Principles travel; practices do not

The deepest point in the conversation was about why agile theater happens in the first place, and it is not about bad intentions. Clemens framed it as principles versus practices. Agile gives you principles. You apply those principles to a specific context, and from that you derive practices that make sense in that context. The mistake is taking the practices — codified, off-the-shelf — and porting them to a different context where the principle still holds but the practice no longer fits.

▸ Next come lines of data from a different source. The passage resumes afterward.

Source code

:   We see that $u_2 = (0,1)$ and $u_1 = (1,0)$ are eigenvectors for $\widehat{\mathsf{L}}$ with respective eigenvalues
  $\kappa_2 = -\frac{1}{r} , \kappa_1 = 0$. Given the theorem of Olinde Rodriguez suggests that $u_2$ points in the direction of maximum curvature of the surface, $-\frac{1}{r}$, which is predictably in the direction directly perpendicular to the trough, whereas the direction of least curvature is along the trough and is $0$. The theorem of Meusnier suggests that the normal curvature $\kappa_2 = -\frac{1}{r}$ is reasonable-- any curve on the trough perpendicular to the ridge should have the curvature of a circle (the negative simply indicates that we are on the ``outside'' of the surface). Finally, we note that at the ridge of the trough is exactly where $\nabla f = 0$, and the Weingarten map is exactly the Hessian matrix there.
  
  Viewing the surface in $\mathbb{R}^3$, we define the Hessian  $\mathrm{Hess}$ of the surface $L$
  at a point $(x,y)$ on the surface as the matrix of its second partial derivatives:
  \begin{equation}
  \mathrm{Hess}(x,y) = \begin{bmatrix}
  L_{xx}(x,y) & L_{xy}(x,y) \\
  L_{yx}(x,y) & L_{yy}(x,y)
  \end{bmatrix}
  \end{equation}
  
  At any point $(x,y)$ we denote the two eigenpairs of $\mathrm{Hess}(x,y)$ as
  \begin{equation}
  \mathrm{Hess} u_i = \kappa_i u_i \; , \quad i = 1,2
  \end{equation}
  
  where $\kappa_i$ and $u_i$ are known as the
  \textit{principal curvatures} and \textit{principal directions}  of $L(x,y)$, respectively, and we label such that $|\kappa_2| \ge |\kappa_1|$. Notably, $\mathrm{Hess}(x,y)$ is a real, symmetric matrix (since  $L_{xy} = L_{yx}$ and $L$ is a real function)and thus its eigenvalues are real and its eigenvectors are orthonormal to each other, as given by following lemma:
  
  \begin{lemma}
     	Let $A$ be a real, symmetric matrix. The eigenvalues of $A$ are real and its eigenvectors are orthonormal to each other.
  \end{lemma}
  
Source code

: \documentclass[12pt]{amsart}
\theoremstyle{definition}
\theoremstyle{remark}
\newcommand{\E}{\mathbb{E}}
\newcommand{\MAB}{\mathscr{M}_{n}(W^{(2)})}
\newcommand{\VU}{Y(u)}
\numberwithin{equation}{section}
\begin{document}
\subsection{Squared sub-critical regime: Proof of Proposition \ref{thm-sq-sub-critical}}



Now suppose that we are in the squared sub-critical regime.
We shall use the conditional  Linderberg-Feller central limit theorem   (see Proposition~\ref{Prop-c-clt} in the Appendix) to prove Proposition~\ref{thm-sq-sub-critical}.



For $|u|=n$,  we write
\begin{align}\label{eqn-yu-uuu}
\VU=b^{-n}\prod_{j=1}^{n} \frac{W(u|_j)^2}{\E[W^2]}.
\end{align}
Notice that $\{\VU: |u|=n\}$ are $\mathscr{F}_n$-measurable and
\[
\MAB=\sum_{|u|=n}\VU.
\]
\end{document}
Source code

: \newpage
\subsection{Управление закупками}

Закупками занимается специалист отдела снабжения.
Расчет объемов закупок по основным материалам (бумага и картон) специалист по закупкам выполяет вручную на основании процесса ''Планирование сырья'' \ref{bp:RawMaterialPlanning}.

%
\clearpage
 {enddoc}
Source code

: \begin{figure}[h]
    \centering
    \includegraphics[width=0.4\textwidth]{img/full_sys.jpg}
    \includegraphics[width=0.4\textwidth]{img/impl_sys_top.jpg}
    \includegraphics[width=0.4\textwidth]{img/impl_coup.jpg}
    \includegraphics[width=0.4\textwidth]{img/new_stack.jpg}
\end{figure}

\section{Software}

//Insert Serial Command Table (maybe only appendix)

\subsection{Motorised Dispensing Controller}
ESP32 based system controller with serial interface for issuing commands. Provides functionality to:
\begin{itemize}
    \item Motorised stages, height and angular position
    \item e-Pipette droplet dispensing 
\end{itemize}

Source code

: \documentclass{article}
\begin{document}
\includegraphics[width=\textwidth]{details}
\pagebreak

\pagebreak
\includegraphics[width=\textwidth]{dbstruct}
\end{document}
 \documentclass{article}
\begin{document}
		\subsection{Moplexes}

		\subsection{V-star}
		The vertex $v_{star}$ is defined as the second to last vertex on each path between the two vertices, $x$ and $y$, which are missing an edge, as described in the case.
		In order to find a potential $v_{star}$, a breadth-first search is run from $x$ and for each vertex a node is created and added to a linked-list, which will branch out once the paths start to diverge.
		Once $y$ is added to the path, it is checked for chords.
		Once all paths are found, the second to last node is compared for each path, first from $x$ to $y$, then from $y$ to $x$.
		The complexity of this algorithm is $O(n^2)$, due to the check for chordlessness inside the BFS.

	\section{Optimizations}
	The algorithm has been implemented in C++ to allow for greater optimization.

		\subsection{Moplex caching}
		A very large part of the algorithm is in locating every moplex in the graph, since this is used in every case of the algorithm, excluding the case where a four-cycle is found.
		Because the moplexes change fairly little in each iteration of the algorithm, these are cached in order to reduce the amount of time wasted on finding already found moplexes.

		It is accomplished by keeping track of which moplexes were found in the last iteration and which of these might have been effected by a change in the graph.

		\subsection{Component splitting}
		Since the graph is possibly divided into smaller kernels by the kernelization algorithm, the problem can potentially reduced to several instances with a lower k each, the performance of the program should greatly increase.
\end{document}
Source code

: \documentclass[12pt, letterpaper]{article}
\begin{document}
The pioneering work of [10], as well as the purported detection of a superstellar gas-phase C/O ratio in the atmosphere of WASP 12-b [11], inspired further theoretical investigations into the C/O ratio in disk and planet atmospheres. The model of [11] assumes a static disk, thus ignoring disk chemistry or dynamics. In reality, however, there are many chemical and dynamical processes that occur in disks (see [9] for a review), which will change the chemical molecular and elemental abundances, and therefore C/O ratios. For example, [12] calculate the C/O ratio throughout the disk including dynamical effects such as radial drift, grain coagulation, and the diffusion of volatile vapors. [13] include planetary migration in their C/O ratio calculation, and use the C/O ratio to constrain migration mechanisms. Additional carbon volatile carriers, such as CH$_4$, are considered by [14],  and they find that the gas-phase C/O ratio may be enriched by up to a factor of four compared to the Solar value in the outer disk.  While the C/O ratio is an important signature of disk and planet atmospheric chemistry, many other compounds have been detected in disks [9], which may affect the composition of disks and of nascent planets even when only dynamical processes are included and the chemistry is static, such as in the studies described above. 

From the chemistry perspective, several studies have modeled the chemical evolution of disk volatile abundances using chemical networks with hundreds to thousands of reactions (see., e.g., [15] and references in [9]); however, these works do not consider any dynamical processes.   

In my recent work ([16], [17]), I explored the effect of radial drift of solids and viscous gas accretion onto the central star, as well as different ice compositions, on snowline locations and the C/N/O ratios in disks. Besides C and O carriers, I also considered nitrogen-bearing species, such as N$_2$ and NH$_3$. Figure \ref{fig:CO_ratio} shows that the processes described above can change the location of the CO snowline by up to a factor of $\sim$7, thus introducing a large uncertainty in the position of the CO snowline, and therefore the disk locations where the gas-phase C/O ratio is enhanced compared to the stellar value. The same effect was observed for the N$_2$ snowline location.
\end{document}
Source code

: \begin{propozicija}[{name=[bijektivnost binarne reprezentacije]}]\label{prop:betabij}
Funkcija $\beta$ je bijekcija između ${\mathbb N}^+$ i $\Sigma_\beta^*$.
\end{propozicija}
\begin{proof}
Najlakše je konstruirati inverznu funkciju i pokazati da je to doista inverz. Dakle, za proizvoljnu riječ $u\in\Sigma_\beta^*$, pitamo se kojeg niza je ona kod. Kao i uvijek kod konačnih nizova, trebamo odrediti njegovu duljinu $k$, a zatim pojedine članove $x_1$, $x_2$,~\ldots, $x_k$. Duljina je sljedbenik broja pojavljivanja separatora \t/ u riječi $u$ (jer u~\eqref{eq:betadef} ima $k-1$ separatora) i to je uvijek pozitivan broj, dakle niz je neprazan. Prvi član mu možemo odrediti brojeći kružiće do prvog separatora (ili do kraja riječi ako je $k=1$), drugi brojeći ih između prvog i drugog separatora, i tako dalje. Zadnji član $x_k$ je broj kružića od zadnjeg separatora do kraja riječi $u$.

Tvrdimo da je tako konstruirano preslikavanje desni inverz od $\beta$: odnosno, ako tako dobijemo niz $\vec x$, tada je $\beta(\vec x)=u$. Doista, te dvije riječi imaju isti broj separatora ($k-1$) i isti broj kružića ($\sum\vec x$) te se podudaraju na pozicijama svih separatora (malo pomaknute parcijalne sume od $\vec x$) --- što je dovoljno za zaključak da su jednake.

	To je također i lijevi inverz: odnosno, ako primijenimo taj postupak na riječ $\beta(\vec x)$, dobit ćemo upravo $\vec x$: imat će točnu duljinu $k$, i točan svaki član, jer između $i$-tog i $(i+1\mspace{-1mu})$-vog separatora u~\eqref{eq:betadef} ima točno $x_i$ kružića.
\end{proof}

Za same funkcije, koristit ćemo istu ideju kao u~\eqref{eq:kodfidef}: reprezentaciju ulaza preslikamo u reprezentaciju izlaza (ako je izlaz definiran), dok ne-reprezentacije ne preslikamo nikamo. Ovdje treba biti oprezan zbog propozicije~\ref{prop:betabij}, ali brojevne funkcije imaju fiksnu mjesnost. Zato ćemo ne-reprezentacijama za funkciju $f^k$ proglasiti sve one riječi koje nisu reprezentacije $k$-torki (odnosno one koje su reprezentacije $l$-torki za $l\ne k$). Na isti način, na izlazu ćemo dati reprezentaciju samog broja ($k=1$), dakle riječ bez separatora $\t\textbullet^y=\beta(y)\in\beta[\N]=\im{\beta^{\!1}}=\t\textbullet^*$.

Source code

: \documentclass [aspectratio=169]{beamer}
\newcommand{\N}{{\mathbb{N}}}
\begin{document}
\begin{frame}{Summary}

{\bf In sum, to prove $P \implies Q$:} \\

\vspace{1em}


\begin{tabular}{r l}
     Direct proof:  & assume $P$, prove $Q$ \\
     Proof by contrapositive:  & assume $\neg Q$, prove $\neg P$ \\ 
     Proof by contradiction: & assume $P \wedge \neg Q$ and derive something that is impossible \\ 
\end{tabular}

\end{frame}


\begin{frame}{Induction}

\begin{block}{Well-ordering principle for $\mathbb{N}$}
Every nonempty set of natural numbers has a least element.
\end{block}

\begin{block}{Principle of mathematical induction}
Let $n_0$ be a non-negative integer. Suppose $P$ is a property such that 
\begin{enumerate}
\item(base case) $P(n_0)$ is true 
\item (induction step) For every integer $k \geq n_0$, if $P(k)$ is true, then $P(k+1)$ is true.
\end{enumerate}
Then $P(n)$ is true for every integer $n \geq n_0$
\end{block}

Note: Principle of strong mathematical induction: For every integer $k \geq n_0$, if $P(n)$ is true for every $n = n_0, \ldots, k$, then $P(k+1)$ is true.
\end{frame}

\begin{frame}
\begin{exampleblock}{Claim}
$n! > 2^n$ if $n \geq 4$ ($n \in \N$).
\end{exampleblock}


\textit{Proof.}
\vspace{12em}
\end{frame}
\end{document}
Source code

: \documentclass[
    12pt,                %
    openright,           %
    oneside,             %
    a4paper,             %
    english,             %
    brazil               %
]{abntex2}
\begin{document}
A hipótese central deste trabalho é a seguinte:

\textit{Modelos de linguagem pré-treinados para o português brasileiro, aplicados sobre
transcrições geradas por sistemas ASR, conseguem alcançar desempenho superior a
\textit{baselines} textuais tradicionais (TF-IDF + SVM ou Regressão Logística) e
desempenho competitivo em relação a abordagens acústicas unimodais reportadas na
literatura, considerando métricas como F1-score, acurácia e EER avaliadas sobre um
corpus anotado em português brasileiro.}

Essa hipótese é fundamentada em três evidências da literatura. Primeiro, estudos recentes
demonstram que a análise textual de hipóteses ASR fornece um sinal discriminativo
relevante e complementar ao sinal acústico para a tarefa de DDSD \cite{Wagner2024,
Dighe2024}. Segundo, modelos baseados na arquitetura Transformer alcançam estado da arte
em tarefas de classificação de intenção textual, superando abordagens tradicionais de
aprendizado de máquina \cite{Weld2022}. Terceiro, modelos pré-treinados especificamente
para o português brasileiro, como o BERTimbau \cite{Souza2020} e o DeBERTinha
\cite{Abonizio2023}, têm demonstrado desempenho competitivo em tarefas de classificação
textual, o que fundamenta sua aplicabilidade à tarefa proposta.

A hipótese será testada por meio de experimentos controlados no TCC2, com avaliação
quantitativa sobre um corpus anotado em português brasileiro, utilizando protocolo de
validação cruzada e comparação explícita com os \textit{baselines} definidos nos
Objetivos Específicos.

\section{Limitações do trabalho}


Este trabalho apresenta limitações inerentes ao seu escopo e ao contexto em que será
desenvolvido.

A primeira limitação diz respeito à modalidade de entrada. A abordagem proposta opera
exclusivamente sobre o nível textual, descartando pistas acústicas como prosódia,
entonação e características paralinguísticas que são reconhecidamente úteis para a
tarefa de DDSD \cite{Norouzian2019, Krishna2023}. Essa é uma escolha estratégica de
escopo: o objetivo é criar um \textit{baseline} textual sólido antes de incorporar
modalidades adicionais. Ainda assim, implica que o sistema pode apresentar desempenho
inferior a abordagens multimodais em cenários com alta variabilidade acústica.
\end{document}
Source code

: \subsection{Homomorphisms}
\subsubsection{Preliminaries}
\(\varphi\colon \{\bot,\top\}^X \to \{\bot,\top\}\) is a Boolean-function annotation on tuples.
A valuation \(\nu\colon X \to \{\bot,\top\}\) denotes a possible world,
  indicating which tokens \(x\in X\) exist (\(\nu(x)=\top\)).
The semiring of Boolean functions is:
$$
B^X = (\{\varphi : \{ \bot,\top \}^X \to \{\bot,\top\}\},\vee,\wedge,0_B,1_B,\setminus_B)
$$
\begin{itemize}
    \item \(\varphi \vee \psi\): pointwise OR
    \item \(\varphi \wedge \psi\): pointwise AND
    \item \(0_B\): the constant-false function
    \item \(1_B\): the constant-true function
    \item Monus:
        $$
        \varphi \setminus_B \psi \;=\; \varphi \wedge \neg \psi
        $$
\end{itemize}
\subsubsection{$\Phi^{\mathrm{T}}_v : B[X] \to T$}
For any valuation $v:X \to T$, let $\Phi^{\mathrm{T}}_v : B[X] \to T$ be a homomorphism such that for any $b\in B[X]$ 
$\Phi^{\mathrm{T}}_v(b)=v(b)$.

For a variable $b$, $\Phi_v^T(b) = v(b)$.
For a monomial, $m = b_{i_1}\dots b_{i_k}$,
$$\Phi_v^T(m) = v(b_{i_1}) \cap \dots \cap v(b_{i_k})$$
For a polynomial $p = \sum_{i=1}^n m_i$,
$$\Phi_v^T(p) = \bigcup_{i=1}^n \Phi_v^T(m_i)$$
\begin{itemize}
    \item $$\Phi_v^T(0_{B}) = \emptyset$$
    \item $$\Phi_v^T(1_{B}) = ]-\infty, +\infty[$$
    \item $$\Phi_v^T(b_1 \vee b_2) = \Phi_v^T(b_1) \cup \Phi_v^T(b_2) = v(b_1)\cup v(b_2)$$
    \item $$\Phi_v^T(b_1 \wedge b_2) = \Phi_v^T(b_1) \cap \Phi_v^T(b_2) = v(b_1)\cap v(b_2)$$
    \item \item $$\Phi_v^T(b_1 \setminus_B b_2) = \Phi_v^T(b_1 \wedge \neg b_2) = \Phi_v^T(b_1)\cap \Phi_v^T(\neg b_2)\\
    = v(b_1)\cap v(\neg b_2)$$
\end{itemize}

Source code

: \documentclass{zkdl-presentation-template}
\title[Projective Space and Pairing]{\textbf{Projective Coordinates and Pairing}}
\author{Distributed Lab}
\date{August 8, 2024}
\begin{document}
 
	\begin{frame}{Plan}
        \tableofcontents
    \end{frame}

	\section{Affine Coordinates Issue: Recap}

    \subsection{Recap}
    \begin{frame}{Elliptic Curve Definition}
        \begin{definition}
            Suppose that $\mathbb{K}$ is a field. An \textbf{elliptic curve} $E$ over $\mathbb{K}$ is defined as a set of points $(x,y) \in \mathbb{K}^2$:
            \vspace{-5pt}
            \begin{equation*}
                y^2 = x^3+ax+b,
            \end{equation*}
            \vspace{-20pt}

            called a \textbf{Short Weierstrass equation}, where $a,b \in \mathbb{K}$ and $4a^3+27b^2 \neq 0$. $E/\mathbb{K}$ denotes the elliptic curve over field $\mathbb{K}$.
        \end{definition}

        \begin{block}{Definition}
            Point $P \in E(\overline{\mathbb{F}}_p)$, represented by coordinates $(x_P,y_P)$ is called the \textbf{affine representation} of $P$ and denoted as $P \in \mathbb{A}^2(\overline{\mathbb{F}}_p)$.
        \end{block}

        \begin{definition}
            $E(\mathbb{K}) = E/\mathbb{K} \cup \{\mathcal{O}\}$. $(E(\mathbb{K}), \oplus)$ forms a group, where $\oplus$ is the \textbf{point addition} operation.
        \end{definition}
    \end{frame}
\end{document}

His example was test-driven development. For standard software, TDD is excellent — small unit tests, red-green-refactor, he would not work any other way. But for an AI system, how do you even write a unit test? “If I ask the GPT API to do this, it will do exactly that” is not a test you can write. The principle — work in small steps, verify each one, integrate toward the behavior you want — absolutely still applies. The practice has to be reinvented for the context. The same is true of estimates and burndowns: they came from a real context where business owners legitimately needed to know if things were on track. Buying the codified practice off the shelf, instead of going back to the principle and deriving the right practice for AI work, is how you end up with theater.

Clemens caught me trying to write a punchy line — “these projects are the place to be agile, not to do agile” — and gently corrected it: there is no place to do agile, really. The principles apply with full force to AI initiatives. The practices have to be earned in context. That is the discipline that keeps AI investments from dying in the proof-of-concept graveyard.

Watch the conversation

This article is based on my Scaling with Agility conversation with Clemens Adolphs, co-founder of AIce Labs. The full episode goes deeper on engagement models for AI delivery, the Swiss-cheese model of AI capability, and where user stories went wrong.

AI initiatives do not die because the models are weak. They die because they are run as fixed-scope projects in a domain that is anything but fixed. Treat them as product work — real discovery, real internal market validation, real outcome steering — and the proof of concept stops being a graveyard.